Dataset entries

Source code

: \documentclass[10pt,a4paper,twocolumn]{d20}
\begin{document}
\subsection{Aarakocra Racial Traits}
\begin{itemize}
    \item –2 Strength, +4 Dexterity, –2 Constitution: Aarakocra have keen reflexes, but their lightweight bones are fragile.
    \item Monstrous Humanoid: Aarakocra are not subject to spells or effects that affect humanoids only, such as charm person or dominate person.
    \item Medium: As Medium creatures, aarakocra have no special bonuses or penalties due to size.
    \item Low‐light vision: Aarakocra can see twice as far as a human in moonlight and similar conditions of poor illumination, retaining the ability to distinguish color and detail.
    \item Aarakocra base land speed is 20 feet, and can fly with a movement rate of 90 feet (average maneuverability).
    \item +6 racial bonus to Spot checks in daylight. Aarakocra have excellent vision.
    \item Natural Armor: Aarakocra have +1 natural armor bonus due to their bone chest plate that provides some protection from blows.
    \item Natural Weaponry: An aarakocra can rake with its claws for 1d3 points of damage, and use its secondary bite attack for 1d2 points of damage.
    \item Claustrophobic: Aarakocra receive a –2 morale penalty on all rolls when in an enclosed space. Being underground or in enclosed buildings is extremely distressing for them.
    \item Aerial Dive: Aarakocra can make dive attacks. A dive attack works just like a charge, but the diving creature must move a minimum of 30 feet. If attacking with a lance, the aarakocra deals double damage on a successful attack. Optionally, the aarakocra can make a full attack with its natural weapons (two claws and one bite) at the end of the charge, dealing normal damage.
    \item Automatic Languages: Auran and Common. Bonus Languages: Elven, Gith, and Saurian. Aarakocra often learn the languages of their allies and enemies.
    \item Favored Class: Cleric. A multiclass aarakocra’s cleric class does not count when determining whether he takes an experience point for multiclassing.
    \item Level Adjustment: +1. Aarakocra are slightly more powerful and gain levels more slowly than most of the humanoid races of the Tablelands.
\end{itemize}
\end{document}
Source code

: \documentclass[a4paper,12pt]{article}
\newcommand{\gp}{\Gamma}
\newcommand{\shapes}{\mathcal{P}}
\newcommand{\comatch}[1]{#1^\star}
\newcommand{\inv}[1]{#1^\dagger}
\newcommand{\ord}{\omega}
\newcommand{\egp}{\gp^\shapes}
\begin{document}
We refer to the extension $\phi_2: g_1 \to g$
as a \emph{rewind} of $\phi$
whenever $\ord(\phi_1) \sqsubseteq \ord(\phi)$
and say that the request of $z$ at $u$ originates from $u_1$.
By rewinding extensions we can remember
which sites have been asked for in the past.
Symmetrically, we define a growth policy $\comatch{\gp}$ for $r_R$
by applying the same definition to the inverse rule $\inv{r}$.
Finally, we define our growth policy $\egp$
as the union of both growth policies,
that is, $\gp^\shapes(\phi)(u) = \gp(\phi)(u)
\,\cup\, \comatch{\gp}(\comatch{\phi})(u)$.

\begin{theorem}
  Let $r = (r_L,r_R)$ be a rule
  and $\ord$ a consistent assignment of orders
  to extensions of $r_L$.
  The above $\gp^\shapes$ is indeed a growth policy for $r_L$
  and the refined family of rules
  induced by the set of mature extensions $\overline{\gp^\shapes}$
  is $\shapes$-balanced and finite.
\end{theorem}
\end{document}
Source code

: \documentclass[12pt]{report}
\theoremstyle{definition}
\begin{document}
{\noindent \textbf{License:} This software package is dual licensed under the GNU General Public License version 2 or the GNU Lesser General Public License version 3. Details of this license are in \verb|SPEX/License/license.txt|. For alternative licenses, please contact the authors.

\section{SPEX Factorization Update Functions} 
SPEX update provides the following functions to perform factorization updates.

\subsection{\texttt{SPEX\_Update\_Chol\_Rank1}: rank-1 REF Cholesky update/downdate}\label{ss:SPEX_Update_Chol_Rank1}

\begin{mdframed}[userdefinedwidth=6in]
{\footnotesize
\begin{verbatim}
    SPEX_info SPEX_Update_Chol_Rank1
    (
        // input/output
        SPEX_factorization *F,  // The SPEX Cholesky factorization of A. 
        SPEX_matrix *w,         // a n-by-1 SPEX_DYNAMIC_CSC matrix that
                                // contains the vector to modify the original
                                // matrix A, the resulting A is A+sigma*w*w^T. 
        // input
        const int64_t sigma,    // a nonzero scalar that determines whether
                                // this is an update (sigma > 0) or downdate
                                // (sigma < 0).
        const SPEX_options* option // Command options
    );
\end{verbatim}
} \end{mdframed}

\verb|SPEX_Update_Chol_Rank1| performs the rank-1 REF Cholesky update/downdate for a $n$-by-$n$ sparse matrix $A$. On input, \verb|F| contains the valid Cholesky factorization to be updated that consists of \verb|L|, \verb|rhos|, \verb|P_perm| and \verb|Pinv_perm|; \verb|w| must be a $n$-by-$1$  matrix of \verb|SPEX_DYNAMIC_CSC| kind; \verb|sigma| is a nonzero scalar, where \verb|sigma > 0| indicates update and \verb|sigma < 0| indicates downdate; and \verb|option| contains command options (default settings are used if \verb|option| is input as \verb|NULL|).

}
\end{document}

* * *

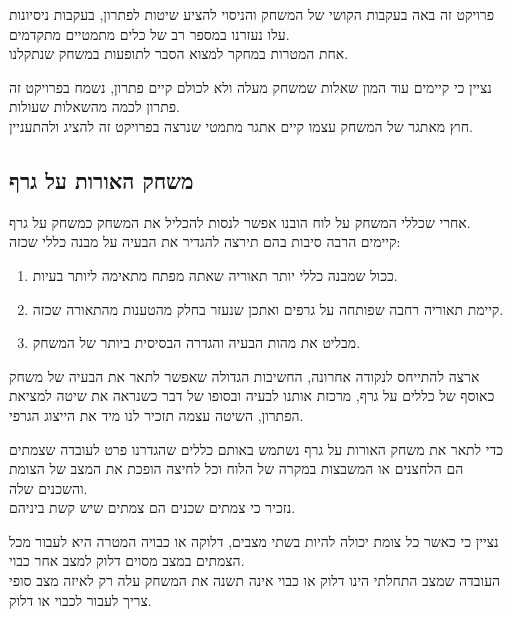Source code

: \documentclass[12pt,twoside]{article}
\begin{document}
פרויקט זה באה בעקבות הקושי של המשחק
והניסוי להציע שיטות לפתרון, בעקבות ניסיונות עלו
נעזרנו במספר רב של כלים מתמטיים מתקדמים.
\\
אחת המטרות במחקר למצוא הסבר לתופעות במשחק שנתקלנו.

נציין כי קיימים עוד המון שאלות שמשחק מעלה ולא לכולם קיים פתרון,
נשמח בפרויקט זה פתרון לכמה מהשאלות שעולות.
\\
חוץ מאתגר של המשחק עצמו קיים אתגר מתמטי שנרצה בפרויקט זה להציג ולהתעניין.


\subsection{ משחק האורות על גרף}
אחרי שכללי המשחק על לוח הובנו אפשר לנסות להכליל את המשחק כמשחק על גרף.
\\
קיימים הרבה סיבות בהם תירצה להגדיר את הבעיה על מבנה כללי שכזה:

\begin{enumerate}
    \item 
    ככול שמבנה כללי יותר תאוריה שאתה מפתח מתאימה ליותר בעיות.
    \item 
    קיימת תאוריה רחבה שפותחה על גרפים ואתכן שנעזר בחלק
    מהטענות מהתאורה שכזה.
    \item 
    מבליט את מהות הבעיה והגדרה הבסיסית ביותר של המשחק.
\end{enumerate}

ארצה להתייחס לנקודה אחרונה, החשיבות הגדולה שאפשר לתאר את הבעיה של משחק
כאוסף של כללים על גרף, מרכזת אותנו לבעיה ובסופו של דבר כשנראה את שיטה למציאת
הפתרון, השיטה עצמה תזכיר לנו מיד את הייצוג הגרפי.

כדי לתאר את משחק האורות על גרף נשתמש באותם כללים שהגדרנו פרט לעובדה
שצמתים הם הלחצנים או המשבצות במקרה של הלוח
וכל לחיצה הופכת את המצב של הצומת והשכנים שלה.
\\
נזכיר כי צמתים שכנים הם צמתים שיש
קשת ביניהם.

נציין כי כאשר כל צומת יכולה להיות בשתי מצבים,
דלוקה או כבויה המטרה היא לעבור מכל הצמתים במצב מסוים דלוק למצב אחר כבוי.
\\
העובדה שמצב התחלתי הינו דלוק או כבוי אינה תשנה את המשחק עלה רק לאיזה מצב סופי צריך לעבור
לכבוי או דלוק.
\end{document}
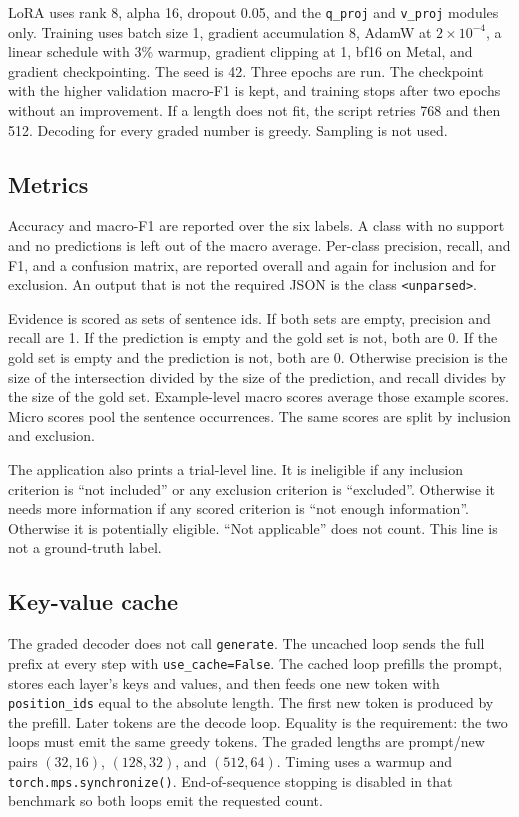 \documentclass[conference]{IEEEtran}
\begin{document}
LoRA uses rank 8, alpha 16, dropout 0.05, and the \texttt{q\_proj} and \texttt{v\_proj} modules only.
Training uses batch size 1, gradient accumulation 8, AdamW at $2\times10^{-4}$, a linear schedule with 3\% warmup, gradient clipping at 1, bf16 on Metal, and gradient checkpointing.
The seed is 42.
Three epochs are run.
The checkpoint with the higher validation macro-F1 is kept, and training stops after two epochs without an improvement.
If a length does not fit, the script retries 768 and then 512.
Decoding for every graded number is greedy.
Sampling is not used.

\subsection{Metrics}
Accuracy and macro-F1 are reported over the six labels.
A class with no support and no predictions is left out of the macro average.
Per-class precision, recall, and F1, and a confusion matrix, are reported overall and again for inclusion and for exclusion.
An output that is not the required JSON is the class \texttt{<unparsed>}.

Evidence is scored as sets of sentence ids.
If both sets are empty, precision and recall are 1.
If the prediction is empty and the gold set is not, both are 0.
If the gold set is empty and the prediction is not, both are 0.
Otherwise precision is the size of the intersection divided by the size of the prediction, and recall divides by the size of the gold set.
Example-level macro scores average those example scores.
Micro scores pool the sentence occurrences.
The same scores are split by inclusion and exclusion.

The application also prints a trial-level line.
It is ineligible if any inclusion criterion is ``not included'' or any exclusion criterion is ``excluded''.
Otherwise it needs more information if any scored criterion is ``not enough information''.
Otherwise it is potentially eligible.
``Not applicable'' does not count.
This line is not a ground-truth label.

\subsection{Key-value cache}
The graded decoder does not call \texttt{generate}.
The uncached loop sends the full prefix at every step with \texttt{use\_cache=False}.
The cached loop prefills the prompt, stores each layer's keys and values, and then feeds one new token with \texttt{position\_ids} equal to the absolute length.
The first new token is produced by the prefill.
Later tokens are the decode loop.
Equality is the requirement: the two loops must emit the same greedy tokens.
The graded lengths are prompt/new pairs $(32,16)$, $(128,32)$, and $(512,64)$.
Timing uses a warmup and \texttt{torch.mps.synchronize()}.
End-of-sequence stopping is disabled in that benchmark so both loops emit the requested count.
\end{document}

* * *

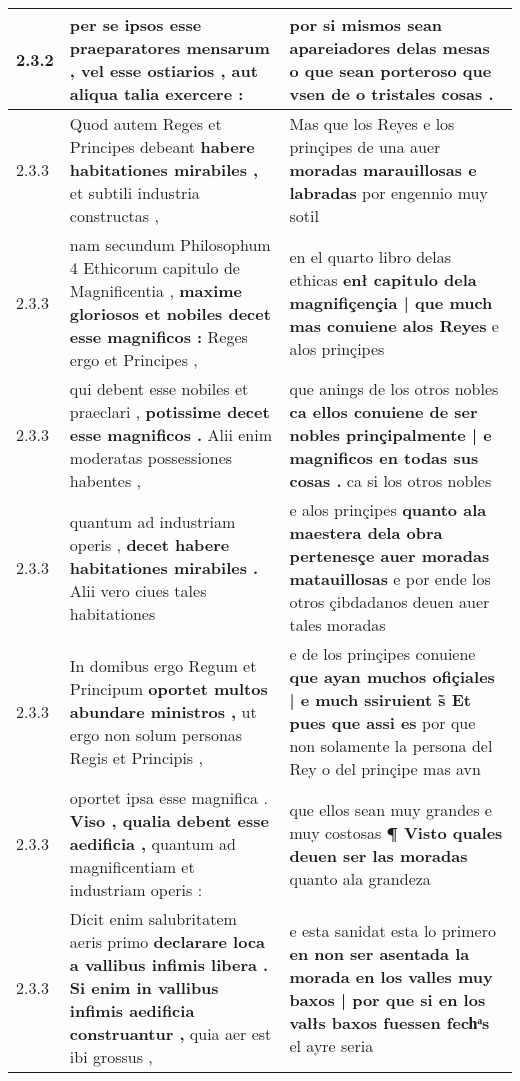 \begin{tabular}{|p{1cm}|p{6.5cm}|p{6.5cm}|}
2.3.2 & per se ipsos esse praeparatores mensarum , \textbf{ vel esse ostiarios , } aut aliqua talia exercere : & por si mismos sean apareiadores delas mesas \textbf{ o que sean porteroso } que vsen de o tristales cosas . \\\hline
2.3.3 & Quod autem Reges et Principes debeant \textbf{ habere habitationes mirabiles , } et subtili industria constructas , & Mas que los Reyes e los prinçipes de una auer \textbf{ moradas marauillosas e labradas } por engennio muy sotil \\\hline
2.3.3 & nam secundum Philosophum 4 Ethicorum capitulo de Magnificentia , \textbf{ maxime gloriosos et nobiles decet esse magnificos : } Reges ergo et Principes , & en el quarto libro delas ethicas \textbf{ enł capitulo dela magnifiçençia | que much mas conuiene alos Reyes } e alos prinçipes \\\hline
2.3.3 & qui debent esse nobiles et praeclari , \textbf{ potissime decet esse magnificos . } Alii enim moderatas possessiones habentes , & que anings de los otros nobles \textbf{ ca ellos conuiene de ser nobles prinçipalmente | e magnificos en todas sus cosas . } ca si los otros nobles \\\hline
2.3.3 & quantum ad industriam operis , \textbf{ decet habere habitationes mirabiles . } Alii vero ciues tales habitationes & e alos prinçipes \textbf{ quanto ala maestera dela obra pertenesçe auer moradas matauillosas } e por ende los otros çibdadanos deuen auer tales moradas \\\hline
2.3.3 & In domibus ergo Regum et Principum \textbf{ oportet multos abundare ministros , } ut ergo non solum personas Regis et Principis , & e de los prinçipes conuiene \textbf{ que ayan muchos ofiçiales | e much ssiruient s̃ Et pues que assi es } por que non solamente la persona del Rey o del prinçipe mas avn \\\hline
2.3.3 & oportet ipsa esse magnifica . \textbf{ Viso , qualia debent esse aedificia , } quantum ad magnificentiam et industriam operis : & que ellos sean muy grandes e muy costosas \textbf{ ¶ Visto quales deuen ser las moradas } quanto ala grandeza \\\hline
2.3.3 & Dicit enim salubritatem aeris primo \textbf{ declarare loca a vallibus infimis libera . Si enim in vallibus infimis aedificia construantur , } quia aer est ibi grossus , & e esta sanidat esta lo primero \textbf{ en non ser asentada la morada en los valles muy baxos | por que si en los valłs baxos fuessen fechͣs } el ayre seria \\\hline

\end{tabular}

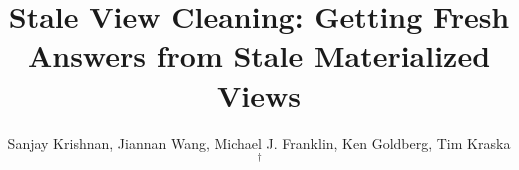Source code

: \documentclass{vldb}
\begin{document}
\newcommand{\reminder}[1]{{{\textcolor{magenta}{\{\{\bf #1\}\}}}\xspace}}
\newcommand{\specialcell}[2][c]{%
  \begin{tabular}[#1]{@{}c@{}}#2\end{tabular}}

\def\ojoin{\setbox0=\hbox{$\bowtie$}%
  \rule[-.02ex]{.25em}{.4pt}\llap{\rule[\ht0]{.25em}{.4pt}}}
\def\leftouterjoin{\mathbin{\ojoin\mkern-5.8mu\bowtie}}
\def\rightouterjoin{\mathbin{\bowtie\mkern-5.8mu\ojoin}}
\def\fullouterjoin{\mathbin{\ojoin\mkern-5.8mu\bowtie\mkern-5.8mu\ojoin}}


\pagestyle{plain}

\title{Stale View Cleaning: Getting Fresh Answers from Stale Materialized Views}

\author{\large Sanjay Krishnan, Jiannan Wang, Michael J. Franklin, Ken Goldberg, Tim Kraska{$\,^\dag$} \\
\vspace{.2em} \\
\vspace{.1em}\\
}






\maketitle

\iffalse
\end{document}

What you are asked to do:
Please give back, exactly as it stands above, the stretch from the line with "If the gold" through the line with "Example-level macro scores", and no line outside it.

Task result:
If the gold set is empty and the prediction is not, both are 0.
Otherwise precision is the size of the intersection divided by the size of the prediction, and recall divides by the size of the gold set.
Example-level macro scores average those example scores.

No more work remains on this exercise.